KKB: Kann eine Männer*- und Jungen*arbeit dazu beitragen, dass Gewalt verhindert wird?

AKA: In Form von Täter*arbeit sehr wohl. Der Verein PfunzKerle bietet seit ca. 20 Jahren für mehrere Landkreise Ge- walt-Sensibilisierungs-Training[4] (GST) an. Ziel des Trainings ist es, Angst- und Gewaltverhältnisse in Beziehung unnötig zu machen und der (Ex-)Partner*in gegenüber nicht mehr gewalttätig zu sein. Dieser Aspekt ist im Landesaktionsplans Baden-Württemberg gegen Gewalt an Frauen vorgesehen.
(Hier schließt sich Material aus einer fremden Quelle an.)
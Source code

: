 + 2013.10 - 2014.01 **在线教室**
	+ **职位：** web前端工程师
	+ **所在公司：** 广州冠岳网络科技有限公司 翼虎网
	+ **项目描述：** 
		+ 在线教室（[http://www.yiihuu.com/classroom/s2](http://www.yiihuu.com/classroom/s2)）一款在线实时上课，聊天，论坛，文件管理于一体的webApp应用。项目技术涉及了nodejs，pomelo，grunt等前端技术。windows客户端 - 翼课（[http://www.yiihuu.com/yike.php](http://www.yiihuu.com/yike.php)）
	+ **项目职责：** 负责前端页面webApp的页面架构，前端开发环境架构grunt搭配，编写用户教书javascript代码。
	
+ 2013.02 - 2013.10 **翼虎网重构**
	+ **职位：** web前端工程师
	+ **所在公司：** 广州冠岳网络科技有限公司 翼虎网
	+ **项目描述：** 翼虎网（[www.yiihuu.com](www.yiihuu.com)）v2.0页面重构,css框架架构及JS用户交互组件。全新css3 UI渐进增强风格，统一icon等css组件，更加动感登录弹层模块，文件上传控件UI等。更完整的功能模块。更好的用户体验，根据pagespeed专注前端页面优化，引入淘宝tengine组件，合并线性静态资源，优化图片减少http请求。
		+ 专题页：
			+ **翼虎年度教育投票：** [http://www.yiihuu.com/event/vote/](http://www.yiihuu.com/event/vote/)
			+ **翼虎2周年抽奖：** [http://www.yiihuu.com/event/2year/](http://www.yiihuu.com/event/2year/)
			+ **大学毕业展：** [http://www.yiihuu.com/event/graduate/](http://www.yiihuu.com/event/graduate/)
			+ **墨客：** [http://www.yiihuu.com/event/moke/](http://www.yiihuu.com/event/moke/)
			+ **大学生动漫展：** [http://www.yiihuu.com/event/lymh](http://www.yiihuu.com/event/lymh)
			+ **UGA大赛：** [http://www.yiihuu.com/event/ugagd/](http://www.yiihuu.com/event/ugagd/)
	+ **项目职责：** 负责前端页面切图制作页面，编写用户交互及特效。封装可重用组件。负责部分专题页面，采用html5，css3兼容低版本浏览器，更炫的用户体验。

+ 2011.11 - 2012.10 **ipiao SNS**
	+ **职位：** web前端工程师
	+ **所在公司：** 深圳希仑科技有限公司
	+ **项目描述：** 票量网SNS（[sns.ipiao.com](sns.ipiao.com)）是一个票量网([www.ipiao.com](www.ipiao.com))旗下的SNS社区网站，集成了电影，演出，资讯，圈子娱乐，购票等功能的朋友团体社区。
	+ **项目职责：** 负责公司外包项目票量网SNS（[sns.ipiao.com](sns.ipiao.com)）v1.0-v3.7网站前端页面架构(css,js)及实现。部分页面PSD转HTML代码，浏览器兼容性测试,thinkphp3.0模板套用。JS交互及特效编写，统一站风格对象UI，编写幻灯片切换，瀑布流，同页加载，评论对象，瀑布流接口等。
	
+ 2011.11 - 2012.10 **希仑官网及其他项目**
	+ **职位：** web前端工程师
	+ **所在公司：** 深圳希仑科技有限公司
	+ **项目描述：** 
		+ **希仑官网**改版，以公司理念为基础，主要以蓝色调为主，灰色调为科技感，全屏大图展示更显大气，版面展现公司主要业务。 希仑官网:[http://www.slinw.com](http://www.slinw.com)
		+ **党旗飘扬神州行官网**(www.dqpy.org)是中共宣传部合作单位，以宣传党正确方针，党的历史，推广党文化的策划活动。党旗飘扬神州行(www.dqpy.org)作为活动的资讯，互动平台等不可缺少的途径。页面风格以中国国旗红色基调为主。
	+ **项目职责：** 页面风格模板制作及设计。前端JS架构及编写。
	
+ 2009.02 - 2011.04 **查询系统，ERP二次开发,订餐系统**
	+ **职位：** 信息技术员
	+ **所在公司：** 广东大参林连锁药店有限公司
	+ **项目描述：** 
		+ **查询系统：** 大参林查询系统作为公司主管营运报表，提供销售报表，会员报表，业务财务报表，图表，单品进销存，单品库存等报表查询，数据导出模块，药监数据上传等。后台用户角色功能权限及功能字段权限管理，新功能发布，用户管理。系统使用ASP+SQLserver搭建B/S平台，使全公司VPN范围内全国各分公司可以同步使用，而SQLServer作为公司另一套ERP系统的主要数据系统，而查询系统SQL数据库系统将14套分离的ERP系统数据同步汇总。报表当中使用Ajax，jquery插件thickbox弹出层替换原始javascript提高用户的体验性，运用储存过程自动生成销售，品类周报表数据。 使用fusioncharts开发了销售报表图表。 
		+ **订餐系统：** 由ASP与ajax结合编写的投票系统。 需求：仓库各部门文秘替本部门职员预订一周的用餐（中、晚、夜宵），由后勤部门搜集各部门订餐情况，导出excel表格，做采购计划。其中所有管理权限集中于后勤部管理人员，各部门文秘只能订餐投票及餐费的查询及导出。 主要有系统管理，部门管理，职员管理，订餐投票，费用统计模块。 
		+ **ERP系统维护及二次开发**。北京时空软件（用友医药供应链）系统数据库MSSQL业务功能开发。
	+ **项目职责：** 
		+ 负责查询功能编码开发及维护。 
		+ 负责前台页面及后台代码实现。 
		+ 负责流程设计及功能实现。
Wir machen dies gemäß der Qualitätsstandards der BAG Täterarbeit gegen häusliche Gewalt [5] Konkret heißt das: Acht Männer* nehmen an einem GST[6] in fünf bis sieben Einzelgesprächen und Gruppentrainingseinheiten mit 24 Sitzungen mit zwei qualifizierten Trainern* teil. Dabei kooperieren wir mit Frauen helfen Frauen Tübingen[7] Unsere Haltung ist dabei: Wir verurteilen die Tat, nicht die Person: Die Männer müssen sich den durch sie zu verantworteten Gewalttaten stellen: Schilderung der Vorfälle/Gewalttaten, Darstellung der persönlichen Situation und Aufarbeitung des Weges, wie es dazu kam und Erstellung eines Weges, wie sie persönlich Gewalt zukünftig vermeiden wollen. Durch die Gruppe erfahren sie über das durch Gewalt verursachte Leid, sie machen die Erfahrung, mit dem problematisch-gewalttätigen Handeln nicht allein zu sein. Sie müssen Verantwortung für ihr Handeln übernehmen und sich mit unserer Unterstützung ein alternatives Handeln erarbeiten. Dies gelingt häufig mit Erfolg.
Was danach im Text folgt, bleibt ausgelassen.